Profit Leaders in the PIA (Printing Industries of America) Ratio Studies for the Year 2000 were the top one-fourth of 785 printing firms reporting. In this upper quartile were 198 companies with the highest reported profits for the year.
The remaining 587 companies were the lower three-fourths of the total. It may, or may not, be a "representative" sample since the 785 reporting companies weren't randomly selected. But we do have a large enough group of companies to be deserving of comment and study. The table shows the key figures.
Item | All Firms | Upper Quartile |
Lower 3 Quartiles |
Sales | 100.00% | 100.00% | 100.00% |
Materials/DOAs | 35.97% | 35.72% | 36.22% |
VA/Contribution | 64.03% | 64.28% | 63.78% |
Oper. Expense | 56.46% | 49.36% | 63.56% |
EBITDA | 7.57% | 14.92% | 0.22% |
Number of Firms | 785 | 198 | 587 |
In place of "Profit," the Earnings Before Income Taxes, Depreciation and Amortization (EBITDA) is shown. As many are aware, the definition of profit has become so sophisticated that it's now called an "accounting opinion."
The "EBITDA" is growing in acceptance as a value closer to cash results of the operating performance of companies.
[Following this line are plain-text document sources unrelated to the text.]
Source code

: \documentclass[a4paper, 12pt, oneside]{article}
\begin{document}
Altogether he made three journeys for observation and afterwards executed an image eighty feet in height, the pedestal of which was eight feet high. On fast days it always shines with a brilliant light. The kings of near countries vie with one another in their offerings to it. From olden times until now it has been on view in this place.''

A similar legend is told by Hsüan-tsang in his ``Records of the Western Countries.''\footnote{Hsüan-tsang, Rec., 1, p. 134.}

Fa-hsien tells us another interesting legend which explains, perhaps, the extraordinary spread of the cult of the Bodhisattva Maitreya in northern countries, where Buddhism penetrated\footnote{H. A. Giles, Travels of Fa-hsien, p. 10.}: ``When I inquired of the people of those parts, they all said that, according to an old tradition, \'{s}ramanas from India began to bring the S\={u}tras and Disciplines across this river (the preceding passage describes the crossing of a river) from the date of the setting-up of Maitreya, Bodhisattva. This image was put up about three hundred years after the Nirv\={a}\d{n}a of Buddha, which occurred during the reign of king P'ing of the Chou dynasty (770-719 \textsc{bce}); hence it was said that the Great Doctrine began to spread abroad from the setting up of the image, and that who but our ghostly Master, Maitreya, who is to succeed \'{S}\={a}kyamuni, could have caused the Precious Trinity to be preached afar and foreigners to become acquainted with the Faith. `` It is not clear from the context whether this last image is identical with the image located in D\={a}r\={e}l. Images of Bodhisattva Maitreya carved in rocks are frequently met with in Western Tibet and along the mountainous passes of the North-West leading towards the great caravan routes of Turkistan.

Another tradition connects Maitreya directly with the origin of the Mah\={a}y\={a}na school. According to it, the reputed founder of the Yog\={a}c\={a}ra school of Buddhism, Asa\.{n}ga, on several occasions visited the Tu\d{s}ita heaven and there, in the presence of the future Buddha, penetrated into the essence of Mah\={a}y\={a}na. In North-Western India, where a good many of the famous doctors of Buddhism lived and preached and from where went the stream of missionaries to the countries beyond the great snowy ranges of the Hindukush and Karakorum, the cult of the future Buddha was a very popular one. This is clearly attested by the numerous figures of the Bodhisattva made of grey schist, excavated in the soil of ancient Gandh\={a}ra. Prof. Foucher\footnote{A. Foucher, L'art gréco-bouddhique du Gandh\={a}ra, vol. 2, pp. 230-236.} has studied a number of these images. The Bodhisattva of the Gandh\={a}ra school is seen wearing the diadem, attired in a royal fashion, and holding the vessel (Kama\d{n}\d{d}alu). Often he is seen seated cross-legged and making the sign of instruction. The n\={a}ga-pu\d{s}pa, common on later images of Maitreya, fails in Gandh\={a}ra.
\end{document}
In place of "Gross Profit" or "Value Added," sales minus materials is called "contribution." Although value added and contribution appear to be identical, gross profit isn't a counterpart of these two.
Gross profit is a general ledger term that includes a deduction for manufacturing expenses. Are we quibbling about inconsequential differences? No, we're simply recognizing profound changes that are occurring in other industries and in the thinking of modern management students.
Remarkable, isn't it, that materials costs for the upper quartile (198) and lower three-quartile (587) companies are so nearly identical? Just a half percentile less for the upper 198. Does this mean that all 785 companies, on average, priced their services at 2.8 times the cost of materials? This appears to be the case.
I suggest that you check this for your company. Just divide your sales by materials. In this group of 785 companies, the average printer had materials equal to 36 percent of sales.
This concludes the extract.